If there are two more different people in the world than me and my Phyllis, I’ve never met them. If the old saw opposites attract is true, then we are ham and cheese, peanut butter and jelly, burger and fries.
There is something primally wonderful to have your mate glued to you on the back seat of a motorcycle – arms wrapped around your waist, thighs tugging at your hips. Even when our first adventure together nearly ended in us being extincted, we recovered and kept on truckin’ for the next 40+ years.
We had been staying at Phyllis’ parent’s home in Long Branch, NJ, and as the weekend drew to a close, it was time to make haste back to Yonkers. The look of angst on Christine’s face said it all: no matter how much she loved me; she didn’t want Phyllis riding on the back of my Honda 305 for the 90 minute journey home. She said nothing but probably prayed a lot.
The adventure started out smoothly enough, but as we were about to mount the Major Deegan Expressway for the last leg of the journey, I felt the rear wheel wobble a bit. We pulled off into lower Manhattan to a gas station and examined the tire. It was a little low on air. Logic had not yet invaded my brain, so I simply pumped up the tire and we hit the road, Jack.
At 125th Street the tire went flat. The only thing we could fill it with then was fear. 125th Steet was Harlem, and Harlem back then had a widespread shortage of honkies. Phyllis was quiet. Mouse quiet. I removed the rear wheel, and we went searching for a gas station to fix the flat. Looking up we saw Puerto Ricans and blacks hanging out of windows watching this fresh meat parade walk on by. Our fear was so palpable that a neon sign or smoke signals would not have been needed to tell the story.
It was as if we were in some demented cartoon where the walls really began to close in on us. Phyllis said absolutely nothing for the hour or so we wandered around looking for help. At six gas stations we were met with the same response: no can do. All we felt at this point was sheer terror – absolutely mortifying “we’re going to die a slow and painful death” terror. The owner of the 7th gas station saw it written all over our faces and decided to do us a solid. He repaired my leaky tire. A dollar and a quarter later we made a 180 and started the trek back to my scooter. Now the only thought percolating in my brain was “Will my motorcycle still be there?” Two hours with nary a word between us, turning the corner to see my bike still standing, we both exhaled for the first time.
Now the issue was: could I get the tire back on the bike and get us back on the freeway before the hounds of hell descended like a pack of rabid African dogs and tear us to pieces, just for the exercise?

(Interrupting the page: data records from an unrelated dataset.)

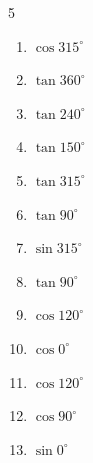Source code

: \begin{multicols}{5}
\begin{enumerate}
  \item $\displaystyle \cos{315^\circ}$


  \item $\displaystyle \tan{360^\circ}$

        \phantom{$\displaystyle =0$}

  \item $\displaystyle \tan{240^\circ}$


  \item $\displaystyle \tan{150^\circ}$


  \item $\displaystyle \tan{315^\circ}$

        \phantom{$\displaystyle =-1$}

\columnbreak %

  \item $\displaystyle \tan{90^\circ}$

        \phantom{$\displaystyle なし$}

  \item $\displaystyle \sin{315^\circ}$


  \item $\displaystyle \tan{90^\circ}$

        \phantom{$\displaystyle なし$}

  \item $\displaystyle \cos{120^\circ}$


  \item $\displaystyle \cos{0^\circ}$

        \phantom{$\displaystyle =1$}

  \item $\displaystyle \cos{120^\circ}$


  \item $\displaystyle \cos{90^\circ}$

        \phantom{$\displaystyle =0$}

  \item $\displaystyle \sin{0^\circ}$


\end{enumerate}
\end{multicols}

Faster than a Daytona pit crew, we hauled ass out of there. I don’t remember how fast we were going, but it wasn’t quite fast enough for either of us. As we rounded the corner on Nile St., we could see Christine standing on the porch. She said nothing as we struggled to climb the four steps to the front door. We were spent. We had nothing left. Phyllis was angry with me, and I had earned every ounce of it. If she had chosen at that moment to take a kitchen knife and slice off one of my fingers, Yakuza style, I would have eagerly helped her.

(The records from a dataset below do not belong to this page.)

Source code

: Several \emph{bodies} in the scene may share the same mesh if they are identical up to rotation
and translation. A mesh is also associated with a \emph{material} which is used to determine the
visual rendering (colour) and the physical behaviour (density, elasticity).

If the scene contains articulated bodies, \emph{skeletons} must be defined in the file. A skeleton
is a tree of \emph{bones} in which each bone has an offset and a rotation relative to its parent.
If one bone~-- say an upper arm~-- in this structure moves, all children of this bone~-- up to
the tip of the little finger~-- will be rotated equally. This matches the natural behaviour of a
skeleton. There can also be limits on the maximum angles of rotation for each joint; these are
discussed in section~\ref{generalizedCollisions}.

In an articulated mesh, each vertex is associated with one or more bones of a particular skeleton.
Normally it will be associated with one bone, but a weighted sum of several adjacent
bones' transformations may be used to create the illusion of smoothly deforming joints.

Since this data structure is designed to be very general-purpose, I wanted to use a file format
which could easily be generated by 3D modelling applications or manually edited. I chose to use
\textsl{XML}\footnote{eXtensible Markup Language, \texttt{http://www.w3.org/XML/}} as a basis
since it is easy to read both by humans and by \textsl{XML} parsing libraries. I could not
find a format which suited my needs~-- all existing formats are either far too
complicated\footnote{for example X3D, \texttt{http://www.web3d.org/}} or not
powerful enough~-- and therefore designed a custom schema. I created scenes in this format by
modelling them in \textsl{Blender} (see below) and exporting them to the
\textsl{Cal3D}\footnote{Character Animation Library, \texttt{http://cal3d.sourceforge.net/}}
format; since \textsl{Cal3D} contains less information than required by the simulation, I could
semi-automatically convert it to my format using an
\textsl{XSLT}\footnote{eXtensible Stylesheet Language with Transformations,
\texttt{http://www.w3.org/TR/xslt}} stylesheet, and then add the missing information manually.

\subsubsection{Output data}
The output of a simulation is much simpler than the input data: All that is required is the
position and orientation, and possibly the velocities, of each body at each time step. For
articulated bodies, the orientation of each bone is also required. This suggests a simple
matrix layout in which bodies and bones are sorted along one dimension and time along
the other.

It took a while to decompress, and I’m not sure how long it would be before she would hop back on my bike again…
The desert was different.
She rode on the back of three of my Hondas, and then my Harley, wherever and whenever. Life was a great adventure to us, and we used any excuse to load up a backpack and head out for the weekend. We braved rain and bitter cold. Saturday evening would find us in Pioneertown at ‘Cantina’, a biker bar in the high desert 40 miles away with the best burritos and live music around. Our travels took us as far as San Diego, taking the long way up Highway 74, snaking through the mountains. Sometimes my buddy Clarence and his wife would ride with us.
The women had time to kill as me and Clarence would pass out on top of picnic tables for a revitalizing snooze. There were no more flat tires, thank God, and the worst we endured was an onslaught of flying bugs nailing us like small missiles.

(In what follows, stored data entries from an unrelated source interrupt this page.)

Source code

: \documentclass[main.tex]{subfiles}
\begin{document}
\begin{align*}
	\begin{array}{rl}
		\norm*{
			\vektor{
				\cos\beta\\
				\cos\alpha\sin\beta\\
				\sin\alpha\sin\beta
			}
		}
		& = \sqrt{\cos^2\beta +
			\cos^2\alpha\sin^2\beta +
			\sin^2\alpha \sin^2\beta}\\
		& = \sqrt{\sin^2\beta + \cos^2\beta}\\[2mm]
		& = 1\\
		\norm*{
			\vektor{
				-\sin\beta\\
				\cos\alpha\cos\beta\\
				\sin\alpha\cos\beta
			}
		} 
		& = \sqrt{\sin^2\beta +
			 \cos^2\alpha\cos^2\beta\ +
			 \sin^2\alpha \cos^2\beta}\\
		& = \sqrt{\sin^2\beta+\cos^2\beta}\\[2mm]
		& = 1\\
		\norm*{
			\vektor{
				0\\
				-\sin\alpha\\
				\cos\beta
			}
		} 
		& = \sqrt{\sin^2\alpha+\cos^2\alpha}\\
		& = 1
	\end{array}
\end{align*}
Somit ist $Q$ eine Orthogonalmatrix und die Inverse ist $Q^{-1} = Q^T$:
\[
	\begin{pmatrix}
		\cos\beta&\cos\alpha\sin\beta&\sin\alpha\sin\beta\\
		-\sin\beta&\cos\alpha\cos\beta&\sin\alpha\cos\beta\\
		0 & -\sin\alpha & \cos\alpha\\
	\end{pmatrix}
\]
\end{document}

Whenever I had the audacity of breaking the jovial atmosphere by retelling The Harlem Story, Phyllis would give me the dog eye for a moment. She genuinely thought we were going to die way back when -- and recounting the tale to a new set of ears did not sit well with her.
Please phone me up after reading this story and see if I’m ok. If I’m not in the doghouse when she finds out I’ve let it resurface again, she may have discovered some other way to skirt past my 14th Amendment rights, and I may be in a whole new world of hurt.